::: RECORDS FOR PROCESSING

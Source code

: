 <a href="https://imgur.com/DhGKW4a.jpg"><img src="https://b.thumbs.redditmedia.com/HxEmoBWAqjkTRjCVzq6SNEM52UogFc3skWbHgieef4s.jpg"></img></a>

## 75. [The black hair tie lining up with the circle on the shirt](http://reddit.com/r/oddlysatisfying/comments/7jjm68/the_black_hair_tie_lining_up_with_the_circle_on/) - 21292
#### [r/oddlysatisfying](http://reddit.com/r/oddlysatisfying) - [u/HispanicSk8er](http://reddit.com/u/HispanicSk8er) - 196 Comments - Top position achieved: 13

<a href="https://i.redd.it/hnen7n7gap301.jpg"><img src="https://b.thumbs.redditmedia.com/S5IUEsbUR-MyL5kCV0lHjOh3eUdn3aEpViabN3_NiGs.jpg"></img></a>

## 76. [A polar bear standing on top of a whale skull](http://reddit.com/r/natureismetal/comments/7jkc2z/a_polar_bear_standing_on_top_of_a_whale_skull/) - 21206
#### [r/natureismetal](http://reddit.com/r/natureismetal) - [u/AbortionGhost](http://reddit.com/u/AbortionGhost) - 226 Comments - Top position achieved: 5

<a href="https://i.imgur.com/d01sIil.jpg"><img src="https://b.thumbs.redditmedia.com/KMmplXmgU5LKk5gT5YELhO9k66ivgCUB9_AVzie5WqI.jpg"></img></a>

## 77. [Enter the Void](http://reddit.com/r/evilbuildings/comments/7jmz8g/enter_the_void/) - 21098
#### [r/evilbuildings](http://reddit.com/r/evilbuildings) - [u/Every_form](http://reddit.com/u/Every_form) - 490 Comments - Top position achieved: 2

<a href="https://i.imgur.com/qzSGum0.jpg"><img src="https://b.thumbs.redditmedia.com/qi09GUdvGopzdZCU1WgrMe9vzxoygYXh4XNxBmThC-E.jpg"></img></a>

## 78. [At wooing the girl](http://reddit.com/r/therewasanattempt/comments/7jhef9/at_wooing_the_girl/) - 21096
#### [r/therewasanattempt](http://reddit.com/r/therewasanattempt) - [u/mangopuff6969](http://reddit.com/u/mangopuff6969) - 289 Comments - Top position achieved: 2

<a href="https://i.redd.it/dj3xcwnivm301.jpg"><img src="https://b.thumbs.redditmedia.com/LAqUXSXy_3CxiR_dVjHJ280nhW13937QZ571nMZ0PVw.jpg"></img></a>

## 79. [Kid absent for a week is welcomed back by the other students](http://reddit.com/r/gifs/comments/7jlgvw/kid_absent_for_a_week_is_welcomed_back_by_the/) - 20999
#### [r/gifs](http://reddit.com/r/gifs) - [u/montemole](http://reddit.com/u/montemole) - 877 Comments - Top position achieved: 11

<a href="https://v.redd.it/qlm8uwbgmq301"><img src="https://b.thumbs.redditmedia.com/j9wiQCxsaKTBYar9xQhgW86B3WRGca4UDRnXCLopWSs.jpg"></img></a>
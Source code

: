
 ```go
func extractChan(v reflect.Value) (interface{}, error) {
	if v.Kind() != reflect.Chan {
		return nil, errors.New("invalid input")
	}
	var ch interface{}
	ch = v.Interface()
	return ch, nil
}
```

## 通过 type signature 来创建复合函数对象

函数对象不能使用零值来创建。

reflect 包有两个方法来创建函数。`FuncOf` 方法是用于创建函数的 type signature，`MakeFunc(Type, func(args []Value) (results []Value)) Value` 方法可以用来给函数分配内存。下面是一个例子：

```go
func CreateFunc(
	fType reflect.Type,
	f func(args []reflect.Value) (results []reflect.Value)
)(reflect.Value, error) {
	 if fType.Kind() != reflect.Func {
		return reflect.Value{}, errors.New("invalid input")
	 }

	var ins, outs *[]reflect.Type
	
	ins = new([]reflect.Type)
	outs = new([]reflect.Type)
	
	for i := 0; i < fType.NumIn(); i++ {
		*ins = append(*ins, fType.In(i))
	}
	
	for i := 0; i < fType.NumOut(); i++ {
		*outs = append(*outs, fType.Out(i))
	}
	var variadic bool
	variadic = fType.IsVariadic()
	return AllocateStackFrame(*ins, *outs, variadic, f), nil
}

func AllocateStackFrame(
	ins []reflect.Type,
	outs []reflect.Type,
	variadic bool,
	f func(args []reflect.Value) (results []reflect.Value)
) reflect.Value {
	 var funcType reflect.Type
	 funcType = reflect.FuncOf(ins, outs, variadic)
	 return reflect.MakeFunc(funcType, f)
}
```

::::::

- **ACTIVITY**
Repeat the data verbatim.

- **ANSWER TO THIS TASK**
Source code

: <a href="https://imgur.com/DhGKW4a.jpg"><img src="https://b.thumbs.redditmedia.com/HxEmoBWAqjkTRjCVzq6SNEM52UogFc3skWbHgieef4s.jpg"></img></a>

## 75. [The black hair tie lining up with the circle on the shirt](http://reddit.com/r/oddlysatisfying/comments/7jjm68/the_black_hair_tie_lining_up_with_the_circle_on/) - 21292
#### [r/oddlysatisfying](http://reddit.com/r/oddlysatisfying) - [u/HispanicSk8er](http://reddit.com/u/HispanicSk8er) - 196 Comments - Top position achieved: 13

<a href="https://i.redd.it/hnen7n7gap301.jpg"><img src="https://b.thumbs.redditmedia.com/S5IUEsbUR-MyL5kCV0lHjOh3eUdn3aEpViabN3_NiGs.jpg"></img></a>

## 76. [A polar bear standing on top of a whale skull](http://reddit.com/r/natureismetal/comments/7jkc2z/a_polar_bear_standing_on_top_of_a_whale_skull/) - 21206
#### [r/natureismetal](http://reddit.com/r/natureismetal) - [u/AbortionGhost](http://reddit.com/u/AbortionGhost) - 226 Comments - Top position achieved: 5

<a href="https://i.imgur.com/d01sIil.jpg"><img src="https://b.thumbs.redditmedia.com/KMmplXmgU5LKk5gT5YELhO9k66ivgCUB9_AVzie5WqI.jpg"></img></a>

## 77. [Enter the Void](http://reddit.com/r/evilbuildings/comments/7jmz8g/enter_the_void/) - 21098
#### [r/evilbuildings](http://reddit.com/r/evilbuildings) - [u/Every_form](http://reddit.com/u/Every_form) - 490 Comments - Top position achieved: 2

<a href="https://i.imgur.com/qzSGum0.jpg"><img src="https://b.thumbs.redditmedia.com/qi09GUdvGopzdZCU1WgrMe9vzxoygYXh4XNxBmThC-E.jpg"></img></a>

## 78. [At wooing the girl](http://reddit.com/r/therewasanattempt/comments/7jhef9/at_wooing_the_girl/) - 21096
#### [r/therewasanattempt](http://reddit.com/r/therewasanattempt) - [u/mangopuff6969](http://reddit.com/u/mangopuff6969) - 289 Comments - Top position achieved: 2

<a href="https://i.redd.it/dj3xcwnivm301.jpg"><img src="https://b.thumbs.redditmedia.com/LAqUXSXy_3CxiR_dVjHJ280nhW13937QZ571nMZ0PVw.jpg"></img></a>

## 79. [Kid absent for a week is welcomed back by the other students](http://reddit.com/r/gifs/comments/7jlgvw/kid_absent_for_a_week_is_welcomed_back_by_the/) - 20999
#### [r/gifs](http://reddit.com/r/gifs) - [u/montemole](http://reddit.com/u/montemole) - 877 Comments - Top position achieved: 11

<a href="https://v.redd.it/qlm8uwbgmq301"><img src="https://b.thumbs.redditmedia.com/j9wiQCxsaKTBYar9xQhgW86B3WRGca4UDRnXCLopWSs.jpg"></img></a>
Source code

:
 ```go
func extractChan(v reflect.Value) (interface{}, error) {
	if v.Kind() != reflect.Chan {
		return nil, errors.New("invalid input")
	}
	var ch interface{}
	ch = v.Interface()
	return ch, nil
}
```

## 通过 type signature 来创建复合函数对象

函数对象不能使用零值来创建。

reflect 包有两个方法来创建函数。`FuncOf` 方法是用于创建函数的 type signature，`MakeFunc(Type, func(args []Value) (results []Value)) Value` 方法可以用来给函数分配内存。下面是一个例子：

```go
func CreateFunc(
	fType reflect.Type,
	f func(args []reflect.Value) (results []reflect.Value)
)(reflect.Value, error) {
	 if fType.Kind() != reflect.Func {
		return reflect.Value{}, errors.New("invalid input")
	 }

	var ins, outs *[]reflect.Type
	
	ins = new([]reflect.Type)
	outs = new([]reflect.Type)
	
	for i := 0; i < fType.NumIn(); i++ {
		*ins = append(*ins, fType.In(i))
	}
	
	for i := 0; i < fType.NumOut(); i++ {
		*outs = append(*outs, fType.Out(i))
	}
	var variadic bool
	variadic = fType.IsVariadic()
	return AllocateStackFrame(*ins, *outs, variadic, f), nil
}

func AllocateStackFrame(
	ins []reflect.Type,
	outs []reflect.Type,
	variadic bool,
	f func(args []reflect.Value) (results []reflect.Value)
) reflect.Value {
	 var funcType reflect.Type
	 funcType = reflect.FuncOf(ins, outs, variadic)
	 return reflect.MakeFunc(funcType, f)
}
```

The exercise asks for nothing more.